Randy died on July 25, 2008, a little over four years ago. His family was with him, and he knew he was loved. I reflect that in the past few weeks I’ve conducted memorial services for two of our members, Joe Haun and Joe Major. And it was good to have a number of you there with me helping to tell their stories and comfort their friends and families.
This is what we do for each other. It’s part of the passion that we bring to this community, the love that we give and receive in one another’s company.
When I think of all this, my mind turns back to the words of our opening hymn, “drifting here with my ship’s companions, all we kindred pilgrim souls, making our way by the lights of the heavens in our beautiful blue boat home.”
I’ve said before that sometimes our sanctuary back on Edwin Place feels like a big boat, with all of us gathered together, sometimes sailing under sunny sides, sometimes riding out a storm. And even though this space today really bears no resemblance to that one, with you here I can almost imagine us there: a place where our hopes and passions, where the commitments we make to each other fuel a fire that keeps love alive.
So, let me begin with myself. All of my life I have identified with the male gender. Growing up I knew myself as a “boy,” placing myself in the same group as people who identified themselves or were identified to me as male, and distinguished myself from “girls,” people I identified, or others identified or who identified themselves as female.
I can’t specifically recall when I began to awaken to myself as a sexual being, but I’m guessing it was around the age of 11 or 12, and, with the exception with some consensual touching with a male friend at around that time, I have always been drawn to people who I identified as women as sexual partners. In my life today I live in a monogamous couple with the only person with whom I am intimate, my wife.
Now, let me acknowledge that this is not the sort of information that we ordinarily exchange with each other, and I am not offering my own tale with the expectation that you will all suddenly start sharing your own stories with each other. We are all entitled to our privacy. We have the right to decide for ourselves how much of the details of our lives to share and with whom to share them.
Instead, I offer my own story to draw attention to several interesting aspects of stories like mine in our culture and the consequences they have for our religious lives. In the vernacular we use today I am identified as “straight” or heterosexual: a man who is attracted sexually exclusively to “the other sex”: women.
But more importantly, and here’s where the trouble starts, my sexual orientation is widely conceived as “normal”: the standard, the way things are supposed to be. As such, it loads me up with all sorts of privilege. In any public setting, people feel comfortable asking me about my wife and making provisions to include her in social gatherings. I am entitled to thousands of benefits under federal, state and local law.

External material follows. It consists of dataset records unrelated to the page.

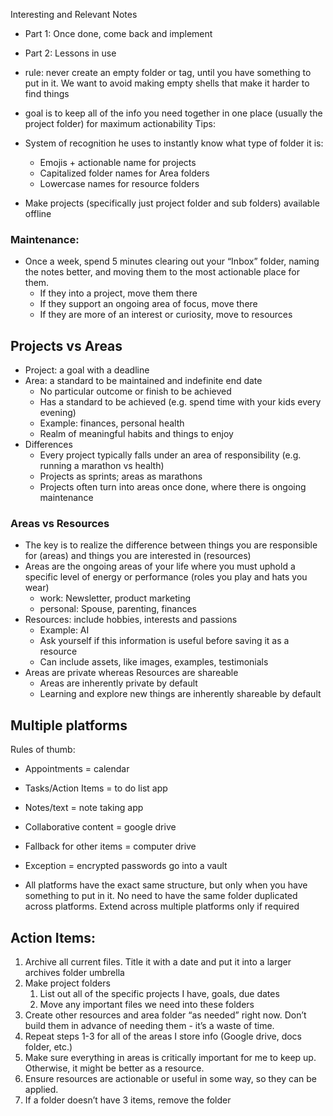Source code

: Interesting and Relevant Notes
- Part 1: Once done, come back and implement
- Part 2: Lessons in use

- rule: never create an empty folder or tag, until you have something to put in it. We want to avoid making empty shells that make it harder to find things
- goal is to keep all of the info you need together in one place (usually the project folder) for maximum actionability 
Tips:
- System of recognition he uses to instantly know what type of folder it is:
	- Emojis + actionable name for projects
	- Capitalized folder names for Area folders
	- Lowercase names for resource folders
- Make projects (specifically just project folder and sub folders) available offline

### Maintenance:
- Once a week, spend 5 minutes clearing out your “Inbox” folder, naming the notes better, and moving them to the most actionable place for them.
	- If they into a project, move them there
	- If they support an ongoing area of focus, move there
	- If they are more of an interest or curiosity,  move to resources 

## Projects vs Areas
- Project: a goal with a deadline
- Area: a standard to be maintained and indefinite end date
	- No particular outcome or finish to be achieved
	- Has a standard to be achieved (e.g. spend time with your kids every evening)
	- Example: finances, personal health
	- Realm of meaningful habits and things to enjoy
- Differences
	- Every project typically falls under an area of responsibility (e.g. running a marathon vs health)
	- Projects as sprints; areas as marathons
	- Projects often turn into areas once done, where there is ongoing maintenance

### Areas vs Resources
- The key is to realize the difference between things you are responsible for (areas) and things you are interested in (resources)
- Areas are the ongoing areas of your life where you must uphold a specific level of energy or performance (roles you play and hats you wear)
	- work: Newsletter, product marketing
	- personal: Spouse, parenting, finances
- Resources: include hobbies, interests and passions
	- Example: AI
	- Ask yourself if this information is useful before saving it as a resource
	- Can include assets, like images, examples, testimonials
- Areas are private whereas Resources are shareable 
	- Areas are inherently private by default
	- Learning and explore new things are inherently shareable by default

## Multiple platforms
Rules of thumb:
- Appointments = calendar
- Tasks/Action Items = to do list app
- Notes/text = note taking app
- Collaborative content = google drive 
- Fallback for other items = computer drive
- Exception = encrypted passwords go into a vault

- All platforms have the exact same structure, but only when you have something to put in it. No need to have the same folder duplicated across platforms. Extend across multiple platforms only if required

## Action Items:
1. Archive all current files. Title it with a date and put it into a larger archives folder umbrella
2. Make project folders
	1. List out all of the specific projects I have, goals, due dates
	2. Move any important files we need into these folders
3. Create other resources and area folder “as needed” right now. Don’t build them in advance of needing them - it’s a waste of time.
4. Repeat steps 1-3 for all of the areas I store info (Google drive, docs folder, etc.)
5. Make sure everything in areas is critically important for me to keep up. Otherwise, it might be better as a resource.
6. Ensure resources are actionable or useful in some way, so they can be applied. 
7. If a folder doesn’t have 3 items, remove the folder
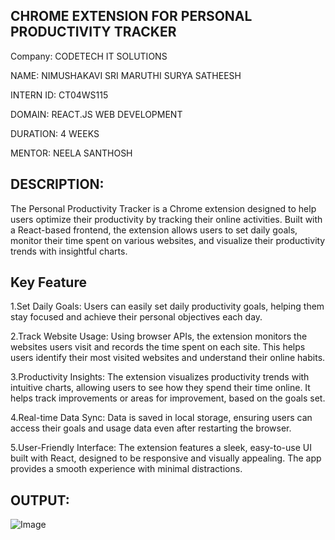 ## CHROME EXTENSION FOR PERSONAL PRODUCTIVITY TRACKER

Company: CODETECH IT SOLUTIONS

NAME: NIMUSHAKAVI SRI MARUTHI SURYA SATHEESH

INTERN ID: CT04WS115

DOMAIN: REACT.JS WEB DEVELOPMENT

DURATION: 4 WEEKS

MENTOR: NEELA SANTHOSH

## DESCRIPTION:

The Personal Productivity Tracker is a Chrome extension designed to help users optimize their productivity by tracking their online activities. Built with a React-based frontend, the extension allows users to set daily goals, monitor their time spent on various websites, and visualize their productivity trends with insightful charts.

## Key Feature

1.Set Daily Goals:
Users can easily set daily productivity goals, helping them stay focused and achieve their personal objectives each day.

2.Track Website Usage:
Using browser APIs, the extension monitors the websites users visit and records the time spent on each site. This helps users identify their most visited websites and understand their online habits.

3.Productivity Insights:
The extension visualizes productivity trends with intuitive charts, allowing users to see how they spend their time online. It helps track improvements or areas for improvement, based on the goals set.

4.Real-time Data Sync:
Data is saved in local storage, ensuring users can access their goals and usage data even after restarting the browser.

5.User-Friendly Interface:
The extension features a sleek, easy-to-use UI built with React, designed to be responsive and visually appealing. The app provides a smooth experience with minimal distractions.

## OUTPUT:
![Image](https://github.com/user-attachments/assets/03fe3c5f-013a-4f95-94dc-d673cff56c67)
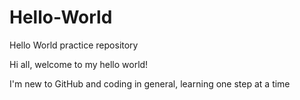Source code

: # Hello-World
Hello World practice repository

Hi all, welcome to my hello world!

I'm new to GitHub and coding in general, learning one step at a time
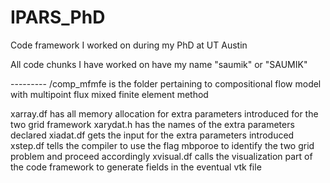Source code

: # IPARS_PhD
Code framework I worked on during my PhD at UT Austin

All code chunks I have worked on have my name "saumik" or "SAUMIK" 

--------- /comp_mfmfe is the folder pertaining to compositional flow model with multipoint flux mixed finite element method

xarray.df has all memory allocation for extra parameters introduced for the two grid framework 
xarydat.h has the names of the extra parameters declared
xiadat.df gets the input for the extra parameters introduced
xstep.df tells the compiler to use the flag mbporoe to identify the two grid problem and proceed accordingly
xvisual.df calls the visualization part of the code framework to generate fields in the eventual vtk file
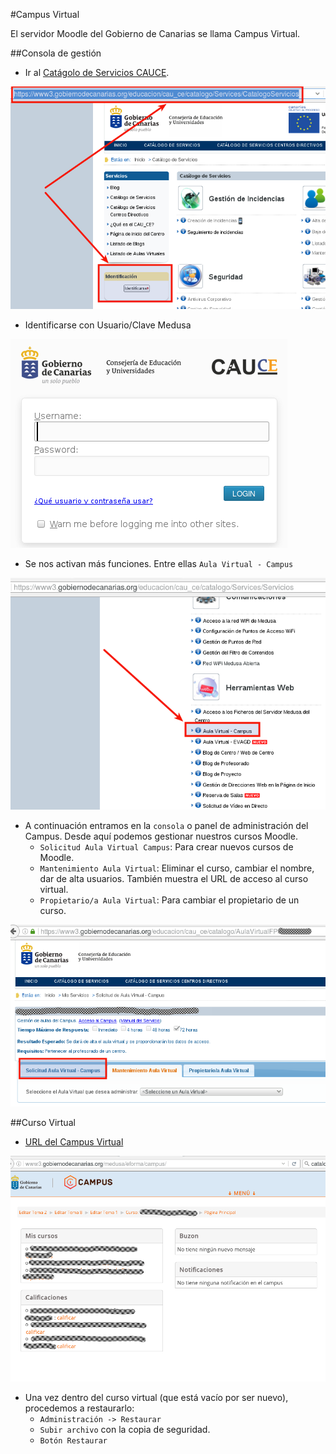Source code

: 
#Campus Virtual

El servidor Moodle del Gobierno de Canarias se llama Campus Virtual.


##Consola de gestión

* Ir al [Catágolo de Servicios CAUCE](https://www3.gobiernodecanarias.org/educacion/cau_ce/catalogo/Services/CatalogoServicios).

![campusvirtual-url.png](./images/campusvirtual-url.png)

* Identificarse con Usuario/Clave Medusa

![campusvirtual-login.png](./images/campusvirtual-login.png)

* Se nos activan más funciones. Entre ellas `Aula Virtual - Campus`

![campusvirtual-ir-a-la-consola.png](./images/campusvirtual-ir-a-la-consola.png)

* A continuación entramos en la `consola` o panel de administración del Campus.
Desde aquí podemos gestionar nuestros cursos Moodle.
    * `Solicitud Aula Virtual Campus`: Para crear nuevos cursos de Moodle.
    * `Mantenimiento Aula Virtual`: Eliminar el curso, cambiar el nombre,
    dar de alta usuarios. También muestra el URL de acceso al curso virtual.
    * `Propietario/a Aula Virtual`: Para cambiar el propietario de un curso.

![campusvirtual-consola.png](./images/campusvirtual-consola.png)

##Curso Virtual

* [URL del Campus Virtual](http://www3.gobiernodecanarias.org/medusa/eforma/campus/)

![campusvirtual-moodle.png](./images/campusvirtual-moodle.png)

* Una vez dentro del curso virtual (que está vacío por ser nuevo), procedemos
a restaurarlo:
    * `Administración -> Restaurar`
    * `Subir archivo` con la copia de seguridad.
    * `Botón Restaurar`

But, beyond all that is a privilege that people with a sexual orientation like mine have a hard time wrapping our heads around. If you are regarded as “normal,” then no matter where you go, you are “just folks”: Nothing out of the ordinary. On meeting you, people give you the benefit of the doubt and are ready to think well of you.
If your sexual orientation is different, it can be otherwise. If it’s true that my sexual orientation is “the norm,” then any other arrangement is, by definition, “deviant.” It deviates, strays from, the norm. Now, technically speaking, all of that is simply the language of science, but part of what this demonstrates is the way in which the language of science can be employed to obscure, misinform and oppress.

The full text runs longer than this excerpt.